How to complete this task:
Where the line with "Server: nginx/1.4.6 (Ubuntu)" appears below, start writing out lines exactly, and finish with the line with "2. Zachary Chan", which is included; write out nothing else.

Collected data

*****

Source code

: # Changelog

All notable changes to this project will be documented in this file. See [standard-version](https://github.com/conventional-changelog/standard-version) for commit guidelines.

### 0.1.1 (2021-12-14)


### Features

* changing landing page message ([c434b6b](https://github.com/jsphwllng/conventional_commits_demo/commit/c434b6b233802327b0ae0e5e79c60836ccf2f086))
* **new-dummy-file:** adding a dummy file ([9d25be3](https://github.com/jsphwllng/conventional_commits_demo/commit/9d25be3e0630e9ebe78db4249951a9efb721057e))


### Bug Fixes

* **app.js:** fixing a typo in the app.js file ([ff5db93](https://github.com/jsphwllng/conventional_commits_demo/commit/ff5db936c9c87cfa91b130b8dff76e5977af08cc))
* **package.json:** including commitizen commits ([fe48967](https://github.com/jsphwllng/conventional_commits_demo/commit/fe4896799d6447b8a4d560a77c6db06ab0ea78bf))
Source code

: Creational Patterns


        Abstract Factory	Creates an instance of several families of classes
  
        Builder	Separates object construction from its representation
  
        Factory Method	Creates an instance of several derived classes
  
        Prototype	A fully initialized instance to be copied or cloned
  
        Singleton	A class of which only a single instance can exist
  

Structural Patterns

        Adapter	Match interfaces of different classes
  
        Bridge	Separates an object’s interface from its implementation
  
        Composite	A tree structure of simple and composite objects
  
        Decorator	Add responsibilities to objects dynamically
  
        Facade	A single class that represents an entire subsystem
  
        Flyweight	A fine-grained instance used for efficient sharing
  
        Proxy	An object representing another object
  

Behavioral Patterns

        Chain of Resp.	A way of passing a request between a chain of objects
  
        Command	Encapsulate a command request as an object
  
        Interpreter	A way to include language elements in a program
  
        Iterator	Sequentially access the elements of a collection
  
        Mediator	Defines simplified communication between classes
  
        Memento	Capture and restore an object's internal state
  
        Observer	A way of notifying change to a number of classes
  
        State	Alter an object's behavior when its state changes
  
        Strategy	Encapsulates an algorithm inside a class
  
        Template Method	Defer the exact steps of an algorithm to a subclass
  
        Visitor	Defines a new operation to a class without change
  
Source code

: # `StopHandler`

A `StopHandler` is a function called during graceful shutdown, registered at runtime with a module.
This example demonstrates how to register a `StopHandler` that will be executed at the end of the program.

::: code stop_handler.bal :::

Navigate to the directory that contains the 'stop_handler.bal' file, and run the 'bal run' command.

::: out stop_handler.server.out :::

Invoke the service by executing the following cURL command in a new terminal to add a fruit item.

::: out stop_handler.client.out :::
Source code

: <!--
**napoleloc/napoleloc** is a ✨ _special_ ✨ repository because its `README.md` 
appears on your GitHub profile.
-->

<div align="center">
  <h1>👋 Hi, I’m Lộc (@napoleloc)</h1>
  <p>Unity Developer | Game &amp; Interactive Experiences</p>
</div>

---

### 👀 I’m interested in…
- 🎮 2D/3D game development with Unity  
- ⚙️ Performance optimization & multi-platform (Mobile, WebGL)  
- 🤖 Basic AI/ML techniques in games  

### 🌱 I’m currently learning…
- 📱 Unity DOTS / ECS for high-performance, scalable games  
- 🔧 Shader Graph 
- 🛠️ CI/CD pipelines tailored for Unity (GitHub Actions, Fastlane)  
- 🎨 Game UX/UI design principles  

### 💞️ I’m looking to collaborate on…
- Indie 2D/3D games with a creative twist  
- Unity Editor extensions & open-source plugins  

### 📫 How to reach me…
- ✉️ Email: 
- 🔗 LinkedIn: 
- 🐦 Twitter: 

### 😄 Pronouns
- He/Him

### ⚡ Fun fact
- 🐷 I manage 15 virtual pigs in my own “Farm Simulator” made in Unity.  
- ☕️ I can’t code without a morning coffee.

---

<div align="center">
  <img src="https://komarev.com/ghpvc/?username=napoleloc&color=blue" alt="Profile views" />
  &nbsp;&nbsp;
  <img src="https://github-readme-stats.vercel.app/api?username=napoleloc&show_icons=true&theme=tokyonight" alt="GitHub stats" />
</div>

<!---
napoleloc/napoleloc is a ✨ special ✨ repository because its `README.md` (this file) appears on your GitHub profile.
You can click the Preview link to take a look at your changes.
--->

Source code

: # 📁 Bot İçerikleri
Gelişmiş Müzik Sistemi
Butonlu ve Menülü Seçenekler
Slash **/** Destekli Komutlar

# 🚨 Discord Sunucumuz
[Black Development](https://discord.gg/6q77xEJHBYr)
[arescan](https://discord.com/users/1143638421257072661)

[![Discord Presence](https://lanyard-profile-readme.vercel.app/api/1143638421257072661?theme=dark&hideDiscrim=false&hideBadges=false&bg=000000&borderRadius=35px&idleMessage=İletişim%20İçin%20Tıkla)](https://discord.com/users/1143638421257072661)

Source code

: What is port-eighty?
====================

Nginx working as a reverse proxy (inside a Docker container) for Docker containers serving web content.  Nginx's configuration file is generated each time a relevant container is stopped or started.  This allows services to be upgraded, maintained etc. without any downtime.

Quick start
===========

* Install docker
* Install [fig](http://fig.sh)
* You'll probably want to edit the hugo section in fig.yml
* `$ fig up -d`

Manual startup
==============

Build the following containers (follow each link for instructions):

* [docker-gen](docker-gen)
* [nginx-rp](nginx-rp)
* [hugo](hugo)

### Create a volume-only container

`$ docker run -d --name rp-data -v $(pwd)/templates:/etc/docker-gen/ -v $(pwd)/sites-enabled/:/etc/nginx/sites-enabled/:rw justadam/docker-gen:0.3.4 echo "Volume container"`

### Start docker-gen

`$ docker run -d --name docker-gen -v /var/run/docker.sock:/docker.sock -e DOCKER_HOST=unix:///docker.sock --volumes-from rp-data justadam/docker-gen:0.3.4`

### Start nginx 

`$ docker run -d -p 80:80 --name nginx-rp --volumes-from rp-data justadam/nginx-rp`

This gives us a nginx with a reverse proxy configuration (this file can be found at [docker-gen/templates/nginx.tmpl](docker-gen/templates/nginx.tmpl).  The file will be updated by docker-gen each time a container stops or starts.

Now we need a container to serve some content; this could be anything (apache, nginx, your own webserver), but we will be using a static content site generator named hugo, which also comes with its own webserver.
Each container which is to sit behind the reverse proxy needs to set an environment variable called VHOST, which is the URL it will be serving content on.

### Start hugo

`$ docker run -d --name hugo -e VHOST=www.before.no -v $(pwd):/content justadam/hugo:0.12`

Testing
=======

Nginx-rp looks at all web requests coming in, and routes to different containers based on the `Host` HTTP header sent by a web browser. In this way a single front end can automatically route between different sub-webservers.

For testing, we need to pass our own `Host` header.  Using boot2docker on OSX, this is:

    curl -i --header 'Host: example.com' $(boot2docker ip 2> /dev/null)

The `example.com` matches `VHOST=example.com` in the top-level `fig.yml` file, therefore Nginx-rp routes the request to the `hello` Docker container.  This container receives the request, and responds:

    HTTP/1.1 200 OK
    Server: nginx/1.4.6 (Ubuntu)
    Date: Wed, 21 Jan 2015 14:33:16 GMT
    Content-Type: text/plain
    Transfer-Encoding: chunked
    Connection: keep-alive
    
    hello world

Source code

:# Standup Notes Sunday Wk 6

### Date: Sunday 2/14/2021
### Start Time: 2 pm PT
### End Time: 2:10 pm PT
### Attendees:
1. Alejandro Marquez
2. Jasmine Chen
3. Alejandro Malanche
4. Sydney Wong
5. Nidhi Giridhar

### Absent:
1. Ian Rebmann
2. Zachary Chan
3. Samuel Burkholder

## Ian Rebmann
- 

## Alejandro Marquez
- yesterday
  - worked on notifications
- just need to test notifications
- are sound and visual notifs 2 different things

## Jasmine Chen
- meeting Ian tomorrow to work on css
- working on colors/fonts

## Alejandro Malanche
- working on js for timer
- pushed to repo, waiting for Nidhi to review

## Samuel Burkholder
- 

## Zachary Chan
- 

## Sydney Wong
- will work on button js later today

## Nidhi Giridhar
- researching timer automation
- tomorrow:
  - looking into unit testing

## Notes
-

*****

Answer space:
    Server: nginx/1.4.6 (Ubuntu)
    Date: Wed, 21 Jan 2015 14:33:16 GMT
    Content-Type: text/plain
    Transfer-Encoding: chunked
    Connection: keep-alive
    
    hello world

Source code

:# Standup Notes Sunday Wk 6

### Date: Sunday 2/14/2021
### Start Time: 2 pm PT
### End Time: 2:10 pm PT
### Attendees:
1. Alejandro Marquez
2. Jasmine Chen
3. Alejandro Malanche
4. Sydney Wong
5. Nidhi Giridhar

### Absent:
1. Ian Rebmann
2. Zachary Chan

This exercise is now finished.